OK元学芸員のこだわりデータファイル

最近の旅行記録とともに、以前訪れた場所の写真などを紹介し、見つけた面白いもの・鉄道・化石などについて記します。

箱入りのサメの歯の整理 その3

2016年03月04日 | 化石
箱入りのサメの歯の整理 その3

 ミネラルショーで購入したモロッコ産箱入り500グラムのサメの歯を仕分けしている。まず保存の状況とおおまかな種類で次のように分けた。A比較的良好なサメの歯、Bまあまあのサメの歯、Cサメの歯の破片 Dエイの歯 E他の動物の骨など。E「その他」に含められたものは、次のもの。ワニの歯(3個)エイの尾棘(2個)サメの脊椎骨破片(1個)爬虫類(ヘビ?)脊椎骨(2個)不明(4個)。あまりおもしろくない。サメの歯にも、病変のあるものや珍しい種類は見つからなかった。残念!。

8 E「その他」上段左から ワニの歯(3)エイの尾棘(2)サメの脊椎骨(1)
下段 ヘビの脊椎骨(2)不明骨(4)

9 Aランクを細分

 せっかくランク分けしたサメの歯であるが、それぞれの種類をラベルにどう記したら良いだろう? 私はサメの化石については勉強が足りない。モロッコのサメの歯化石について、手元にあるのは初期の論文が一つあるだけで、それも本文はほとんどなく、図版+図版解説と数頁の本文だけを何度もコピーし直した悪いものである。コピーは新宿ミネラルフェアで十年ほど前に購入したもの。値段の記録はない。論文名は次の通り。
Camille Arambourg (Jeanne Signeuxの協力)(1952) Les vertébrés fossils des gisements de phosphates (Maroc – Algérie – Tunisie) . Notes et Mémoires du Service Géologique du Maroc, 92 : 1-372, 62 fig., 44 pl.

10 アランブルグ論文の表紙コピー

 表題の意味は、「モロッコ・アルジェリア・チュニジアのリン酸肥料の地層に見られる脊椎動物化石」。
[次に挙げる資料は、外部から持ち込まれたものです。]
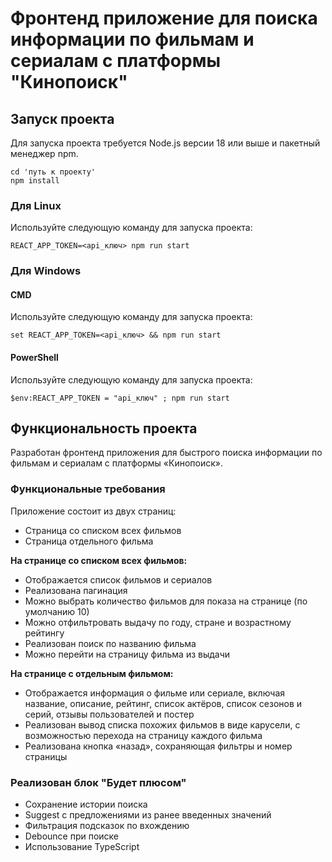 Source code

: # Фронтенд приложение для поиска информации по фильмам и сериалам с платформы "Кинопоиск"

## Запуск проекта

Для запуска проекта требуется Node.js версии 18 или выше и пакетный менеджер npm.

    
    cd 'путь к проекту'
    npm install
   

### Для Linux

Используйте следующую команду для запуска проекта:

    REACT_APP_TOKEN=<api_ключ> npm run start
 

### Для Windows

#### CMD
Используйте следующую команду для запуска проекта:

    set REACT_APP_TOKEN=<api_ключ> && npm run start


#### PowerShell
Используйте следующую команду для запуска проекта:

 
    $env:REACT_APP_TOKEN = "api_ключ" ; npm run start


## Функциональность проекта

Разработан фронтенд приложения для быстрого поиска информации по фильмам и сериалам с платформы «Кинопоиск».

### Функциональные требования

Приложение состоит из двух страниц:

- Страница со списком всех фильмов
- Страница отдельного фильма

**На странице со списком всех фильмов:**

- Отображается список фильмов и сериалов
- Реализована пагинация
- Можно выбрать количество фильмов для показа на странице (по умолчанию 10)
- Можно отфильтровать выдачу по году, стране и возрастному рейтингу
- Реализован поиск по названию фильма
- Можно перейти на страницу фильма из выдачи

**На странице с отдельным фильмом:**

- Отображается информация о фильме или сериале, включая название, описание, рейтинг, список актёров, список сезонов и серий, отзывы пользователей и постер
- Реализован вывод списка похожих фильмов в виде карусели, с возможностью перехода на страницу каждого фильма
- Реализована кнопка «назад», сохраняющая фильтры и номер страницы

### Реализован блок "Будет плюсом"

- Сохранение истории поиска
- Suggest с предложениями из ранее введенных значений
- Фильтрация подсказок по вхождению
- Debounce при поиске
- Использование TypeScript
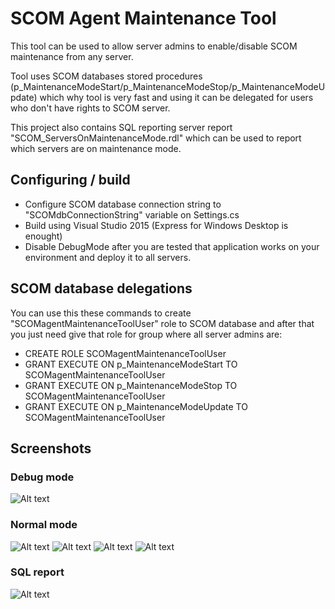 # SCOM Agent Maintenance Tool
This tool can be used to allow server admins to enable/disable SCOM maintenance from any server.

Tool uses SCOM databases stored procedures (p_MaintenanceModeStart/p_MaintenanceModeStop/p_MaintenanceModeUpdate) which why tool is very fast and using it can be delegated for users who don't have rights to SCOM server.

This project also contains SQL reporting server report "SCOM_ServersOnMaintenanceMode.rdl" which can be used to report which servers are on maintenance mode.


## Configuring / build
* Configure SCOM database connection string to "SCOMdbConnectionString" variable on Settings.cs
* Build using Visual Studio 2015 (Express for Windows Desktop is enought)
* Disable DebugMode after you are tested that application works on your environment and deploy it to all servers.

## SCOM database delegations
You can use this these commands to create "SCOMagentMaintenanceToolUser" role to SCOM database and after that you just need give that role for group where all server admins are:
* CREATE ROLE SCOMagentMaintenanceToolUser
* GRANT EXECUTE ON p_MaintenanceModeStart TO SCOMagentMaintenanceToolUser
* GRANT EXECUTE ON p_MaintenanceModeStop TO SCOMagentMaintenanceToolUser
* GRANT EXECUTE ON p_MaintenanceModeUpdate TO SCOMagentMaintenanceToolUser

## Screenshots
### Debug mode
![Alt text](https://github.com/olljanat/SCOMagentMaintenanceTool/Screenshots/DebugMode.PNG "Debug mode")
### Normal mode
![Alt text](https://github.com/olljanat/SCOMagentMaintenanceTool/Screenshots/NormalMode_after_start.PNG "Normal mode after start")
![Alt text](https://github.com/olljanat/SCOMagentMaintenanceTool/Screenshots/NormalMode_maintenance_enabled.PNG "Normal mode maintenance enabled")
![Alt text](https://github.com/olljanat/SCOMagentMaintenanceTool/Screenshots/NormalMode_maintenance_updated.PNG "Normal mode maintenance updated")
![Alt text](https://github.com/olljanat/SCOMagentMaintenanceTool/Screenshots/NormalMode_maintenance_disabled.PNG "Normal mode maintenance disabled")
### SQL report
![Alt text](https://github.com/olljanat/SCOMagentMaintenanceTool/Screenshots/SQLreport.PNG "SQL report") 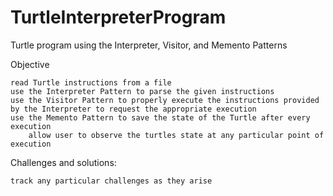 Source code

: # TurtleInterpreterProgram
Turtle program using the Interpreter, Visitor, and Memento Patterns

Objective

    read Turtle instructions from a file
    use the Interpreter Pattern to parse the given instructions
    use the Visitor Pattern to properly execute the instructions provided by the Interpreter to request the appropriate execution
    use the Memento Pattern to save the state of the Turtle after every execution
        allow user to observe the turtles state at any particular point of execution

Challenges and solutions:

    track any particular challenges as they arise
なるほど、入手したコピーが図版だけなのは、本文が372ページもあるからなのだ。なお、コピーのある本文は、次の頁:表題+5p+7p+20p+21p 。これらの頁は挿図の有るところで、それぞれFig. 1.からFig. 4.にあたるから、図を示したかったことになる。ネットのデータではFig. 62. まであることになっているが、この後各種類の図があるのだろうか。
 この図版の中から似ている種類を候補としてみよう。幸い図版はすべて実物大。気をつける必要があるのは、地域も時代もかなり広いこと。例えば白亜紀の種類もあるが、今回のはクーリブカ(綴りはちょっと違うが産出地ははここと考えていいのだろう。文献中にもKhouribgaとなっている。)の南に広がるOuled Abdounの始新世(Ypresian)の地層からと考えられる。そこで、アランブルグの図版説明中でこの地域から産出した種類を調べた。サメ類が10属19種類、エイ類が6属8種類、硬骨魚類8属9種類、他にヘビ1種、ワニ2属3種。その中で、今回対応がついたのが次の種類。もちろん単なる「絵合わせ」だから確かではない。今回は最初の1種類だけ。
サメ
種類1 Odontaspis robsta africana Arambourg, 1952 図版の6・7 サイズは大きくて、歯冠の幅やや広い。なぜか保存された色調が白っぽいものが多い。

11 オドンタスピス・アフリカーナの例 スケールは5cm
 次回も、これ以外の対応のついた種類について記していこう。